Could lower crime be linked to the decriminalisation of cannabis?
PN MP Joe Giglio touted this possibility in parliament, questioning whether authorities are “playing with the figures to fool people”.
The possession of small amounts of cannabis was decriminalised in December 2021, allowing anyone over the age of 18 to carry up to 7g of cannabis without risk of arrest or confiscation.
The data does show that there were fewer drug-related reports in 2022, particularly in terms of drug possession, which reached its lowest recorded level since 2007 following a spike in drug possession reports in 2021.

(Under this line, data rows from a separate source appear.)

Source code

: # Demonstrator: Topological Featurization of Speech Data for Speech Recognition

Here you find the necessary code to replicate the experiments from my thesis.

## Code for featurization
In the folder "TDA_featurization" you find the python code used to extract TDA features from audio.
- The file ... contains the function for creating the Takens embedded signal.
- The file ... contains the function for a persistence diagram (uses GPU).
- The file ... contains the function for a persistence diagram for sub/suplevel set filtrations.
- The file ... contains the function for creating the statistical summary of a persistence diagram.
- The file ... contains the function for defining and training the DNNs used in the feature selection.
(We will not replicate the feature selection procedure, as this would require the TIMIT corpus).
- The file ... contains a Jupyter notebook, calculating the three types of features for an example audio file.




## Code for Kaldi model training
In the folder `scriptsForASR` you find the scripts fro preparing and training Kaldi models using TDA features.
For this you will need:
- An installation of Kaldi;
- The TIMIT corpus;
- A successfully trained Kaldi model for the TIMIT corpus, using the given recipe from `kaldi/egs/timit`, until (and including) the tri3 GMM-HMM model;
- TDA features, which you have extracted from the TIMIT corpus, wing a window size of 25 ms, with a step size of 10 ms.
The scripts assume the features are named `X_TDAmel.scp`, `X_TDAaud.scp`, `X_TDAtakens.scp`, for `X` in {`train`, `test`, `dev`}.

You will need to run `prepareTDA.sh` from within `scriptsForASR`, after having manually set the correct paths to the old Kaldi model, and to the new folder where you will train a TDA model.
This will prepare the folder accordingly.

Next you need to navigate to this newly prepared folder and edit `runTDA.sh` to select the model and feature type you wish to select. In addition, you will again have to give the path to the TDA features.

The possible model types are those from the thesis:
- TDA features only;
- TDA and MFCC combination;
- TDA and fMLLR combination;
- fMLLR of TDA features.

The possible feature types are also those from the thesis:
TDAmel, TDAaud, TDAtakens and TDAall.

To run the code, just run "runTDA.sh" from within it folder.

While data specific to cannabis possession for 2022 is not yet available, Malta’s National Drug Report shows that there were 82 arraignments for cannabis possession in 2021 and a further 87 in 2020. This would suggest that even if 2022 saw fewer cannabis arraignments than previous years, this alone would not explain the decrease in drug-related crime or other related crime such as theft.
Scicluna dismissed the suggestion that cannabis decriminalisation could have a significant impact on Malta’s crime rate, arguing that “marijuana is a rather cheap drug so we would not have seen a decrease in theft or fraud because of marijuana legalisation”.
Formosa warned that it is too early to determine the impact of cannabis decriminalisation on crime statistics. Drawing a parallel with instances where legal amendments resulted in initially inconsistent data, Formosa said “before stating that the numbers decreased because of lesser enforcement based on legal changes I would wait for the next two years and watch those trends”.
Why do people feel less safe?
According to Scicluna, “people perceive crime according to their feelings, according to what they hear, according to what is reported in the media”. This could suggest that the perception of widespread crime is partly fuelled by more comprehensive news coverage of crime and criminal proceedings.
“The more violent crime reported the less safe people feel. We know that all homicides and almost all serious bodily harm is reported. But we know that rape is often not reported. So the perception of the people is based on what they hear. The closer to home the crime reported the more people panic and feel unsafe”.
Formosa echoed this, warning against a “moral panic” based upon individual crimes that, although shocking, may not be representative of a wider trend.
“Crime changes as society morphs. Offenders seek new opportunities to commit crime, especially more serious crimes. As society changes there will be new opportunities for crime that the police need to be prepared for,” he said.
‘The dark figure of crime’
Scicluna argued that while official crime statistics are crucial in understanding the state of criminal activity within the country, there is also a need to measure the degree of unreported crimes, known as the “dark figure of crime”, through a Crime Victimisation Survey.
“These surveys shed light on what is not being reported by comparing them with what is reported,” she said.